§ PROMPT:
Please copy each line of the data that includes the string "directory".

§ Recorded data:
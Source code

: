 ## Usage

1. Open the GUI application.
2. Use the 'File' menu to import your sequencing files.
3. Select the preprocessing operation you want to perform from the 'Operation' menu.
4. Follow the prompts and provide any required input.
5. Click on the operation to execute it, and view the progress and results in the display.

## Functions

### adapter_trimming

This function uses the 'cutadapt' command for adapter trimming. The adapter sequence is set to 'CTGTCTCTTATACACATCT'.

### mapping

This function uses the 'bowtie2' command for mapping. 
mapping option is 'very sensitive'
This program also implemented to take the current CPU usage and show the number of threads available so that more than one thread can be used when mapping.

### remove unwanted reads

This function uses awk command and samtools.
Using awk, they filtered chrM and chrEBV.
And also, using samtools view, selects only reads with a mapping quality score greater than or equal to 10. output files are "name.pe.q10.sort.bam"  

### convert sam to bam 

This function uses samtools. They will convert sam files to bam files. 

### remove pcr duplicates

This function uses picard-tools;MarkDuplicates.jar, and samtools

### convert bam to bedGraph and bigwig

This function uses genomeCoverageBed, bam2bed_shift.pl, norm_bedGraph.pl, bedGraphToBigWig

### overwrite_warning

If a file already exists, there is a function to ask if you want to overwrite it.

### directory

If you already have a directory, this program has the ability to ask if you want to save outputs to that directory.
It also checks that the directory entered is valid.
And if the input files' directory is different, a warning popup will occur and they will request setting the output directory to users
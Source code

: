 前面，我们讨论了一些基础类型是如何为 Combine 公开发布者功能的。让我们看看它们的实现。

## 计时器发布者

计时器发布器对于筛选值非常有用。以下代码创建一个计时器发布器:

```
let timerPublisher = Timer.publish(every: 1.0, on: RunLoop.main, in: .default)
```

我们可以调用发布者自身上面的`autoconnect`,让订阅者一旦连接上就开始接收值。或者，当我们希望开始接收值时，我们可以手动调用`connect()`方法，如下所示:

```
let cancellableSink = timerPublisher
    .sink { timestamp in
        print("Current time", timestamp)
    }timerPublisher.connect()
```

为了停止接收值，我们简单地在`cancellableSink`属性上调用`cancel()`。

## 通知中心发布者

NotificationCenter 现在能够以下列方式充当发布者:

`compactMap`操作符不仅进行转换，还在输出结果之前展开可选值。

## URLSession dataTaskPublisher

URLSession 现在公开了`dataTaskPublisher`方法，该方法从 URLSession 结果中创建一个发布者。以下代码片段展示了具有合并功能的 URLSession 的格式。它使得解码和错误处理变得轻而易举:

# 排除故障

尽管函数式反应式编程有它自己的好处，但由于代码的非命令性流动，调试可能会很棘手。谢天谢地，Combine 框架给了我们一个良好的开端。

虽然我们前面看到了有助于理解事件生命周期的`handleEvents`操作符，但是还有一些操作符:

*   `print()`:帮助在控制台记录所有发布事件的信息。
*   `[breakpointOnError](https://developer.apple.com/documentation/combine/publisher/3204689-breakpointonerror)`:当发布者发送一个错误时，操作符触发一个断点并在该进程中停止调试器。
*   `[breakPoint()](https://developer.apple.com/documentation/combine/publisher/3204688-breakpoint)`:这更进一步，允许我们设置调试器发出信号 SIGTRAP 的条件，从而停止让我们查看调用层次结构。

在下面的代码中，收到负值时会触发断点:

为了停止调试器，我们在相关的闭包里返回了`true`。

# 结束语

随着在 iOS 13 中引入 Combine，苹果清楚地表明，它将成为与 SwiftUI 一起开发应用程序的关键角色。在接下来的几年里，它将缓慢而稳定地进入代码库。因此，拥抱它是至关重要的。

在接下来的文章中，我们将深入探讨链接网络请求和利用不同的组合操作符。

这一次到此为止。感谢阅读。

§ TASK ANSWER:
### directory
If you already have a directory, this program has the ability to ask if you want to save outputs to that directory.
It also checks that the directory entered is valid.
And if the input files' directory is different, a warning popup will occur and they will request setting the output directory to users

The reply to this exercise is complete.